ADVIRTO que a divulgação da presente recomendação e a manifestação quanto ao seu acatamento (ou não) tem caráter cogente e obrigatório, sob pena de configuração dos crimes previstos no artigo 330 do Código Penal e no artigo 10 da Lei n. 7.347/1985 (Lei da Ação Civil Pública), respectivamente, além das medidas no âmbito cível e da improbidade administrativa.

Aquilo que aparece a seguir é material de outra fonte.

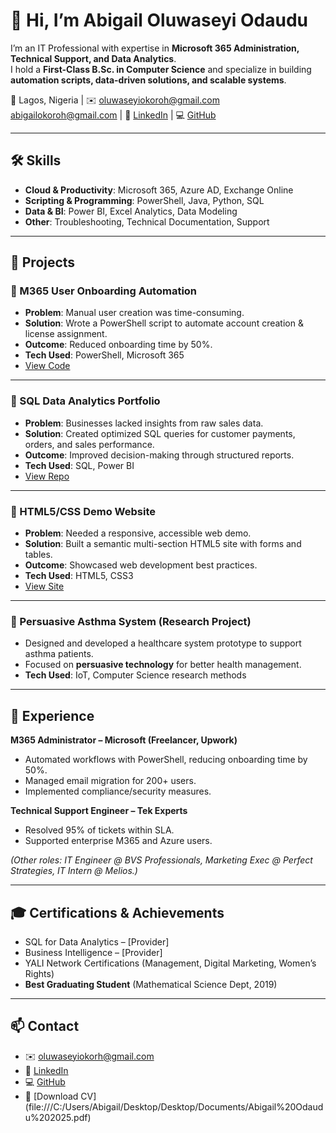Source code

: # 👋 Hi, I’m Abigail Oluwaseyi Odaudu 

I’m an IT Professional with expertise in **Microsoft 365 Administration, Technical Support, and Data Analytics**.  
I hold a **First-Class B.Sc. in Computer Science** and specialize in building **automation scripts, data-driven solutions, and scalable systems**.

📍 Lagos, Nigeria | ✉️ oluwaseyiokoroh@gmail.com abigailokoroh@gmail.com | 🔗 [LinkedIn](https://www.linkedin.com/in/abigail-odaudu-168188192) | 💻 [GitHub](#)

---

## 🛠️ Skills
- **Cloud & Productivity**: Microsoft 365, Azure AD, Exchange Online  
- **Scripting & Programming**: PowerShell, Java, Python, SQL  
- **Data & BI**: Power BI, Excel Analytics, Data Modeling  
- **Other**: Troubleshooting, Technical Documentation, Support  

---

## 🚀 Projects

### 🔹 M365 User Onboarding Automation
- **Problem**: Manual user creation was time-consuming.  
- **Solution**: Wrote a PowerShell script to automate account creation & license assignment.  
- **Outcome**: Reduced onboarding time by 50%.  
- **Tech Used**: PowerShell, Microsoft 365  
- [View Code](#)

---

### 🔹 SQL Data Analytics Portfolio
- **Problem**: Businesses lacked insights from raw sales data.  
- **Solution**: Created optimized SQL queries for customer payments, orders, and sales performance.  
- **Outcome**: Improved decision-making through structured reports.  
- **Tech Used**: SQL, Power BI  
- [View Repo](#)

---

### 🔹 HTML5/CSS Demo Website
- **Problem**: Needed a responsive, accessible web demo.  
- **Solution**: Built a semantic multi-section HTML5 site with forms and tables.  
- **Outcome**: Showcased web development best practices.  
- **Tech Used**: HTML5, CSS3  
- [View Site](#)

---

### 🔹 Persuasive Asthma System (Research Project)
- Designed and developed a healthcare system prototype to support asthma patients.  
- Focused on **persuasive technology** for better health management.  
- **Tech Used**: IoT, Computer Science research methods  

---

## 💼 Experience
**M365 Administrator – Microsoft (Freelancer, Upwork)**  
- Automated workflows with PowerShell, reducing onboarding time by 50%.  
- Managed email migration for 200+ users.  
- Implemented compliance/security measures.  

**Technical Support Engineer – Tek Experts**  
- Resolved 95% of tickets within SLA.  
- Supported enterprise M365 and Azure users.  

*(Other roles: IT Engineer @ BVS Professionals, Marketing Exec @ Perfect Strategies, IT Intern @ Melios.)*

---

## 🎓 Certifications & Achievements
- SQL for Data Analytics – [Provider]  
- Business Intelligence – [Provider]  
- YALI Network Certifications (Management, Digital Marketing, Women’s Rights)  
- **Best Graduating Student** (Mathematical Science Dept, 2019)  

---

## 📫 Contact
- ✉️ oluwaseyiokorh@gmail.com  
- 🔗 [LinkedIn](https://www.linkedin.com/in/abigail-odaudu-168188192/)  
- 💻 [GitHub](https://github.com/Abizzytech/portfolio)  
- 📄 [Download CV] (file:///C:/Users/Abigail/Desktop/Desktop/Documents/Abigail%20Odaudu%202025.pdf)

Apenas para conhecimento, deverá a presente recomendação ser encaminhada, preferencialmente por e-mail ou aplicativo de celular utilizado para troca de mensagens, aos Delegados de Polícia Dr. Ivaldo Gomes Mendonça, da 4ª Delegacia Regional de Polícia, e Dr. Mário Moraes Lemos, da Delegacia de Polícia de Sanclerlândia, ao Comando da 17ª CIPM, ao Juiz de Direito da Comarca, ao presidente da Câmara Municipal de Sanclerlândia, à Delegacia da Ordem dos Advogados do Brasil em Sanclerlândia, à Regional Oeste II da Vigilância em Saúde do Estado de Goiás e ao CAO Saúde do Ministério Público do Estado de Goiás.

 

Sanclerlândia-GO, 20 de outubro de 2020.

 

ARIANE PATRÍCIA GONÇALVES
Promotora de Justiça



[1] Art. 4º da Portaria nº 356, de 11/03/2020, editada pelo Ministério da Saúde do Brasil.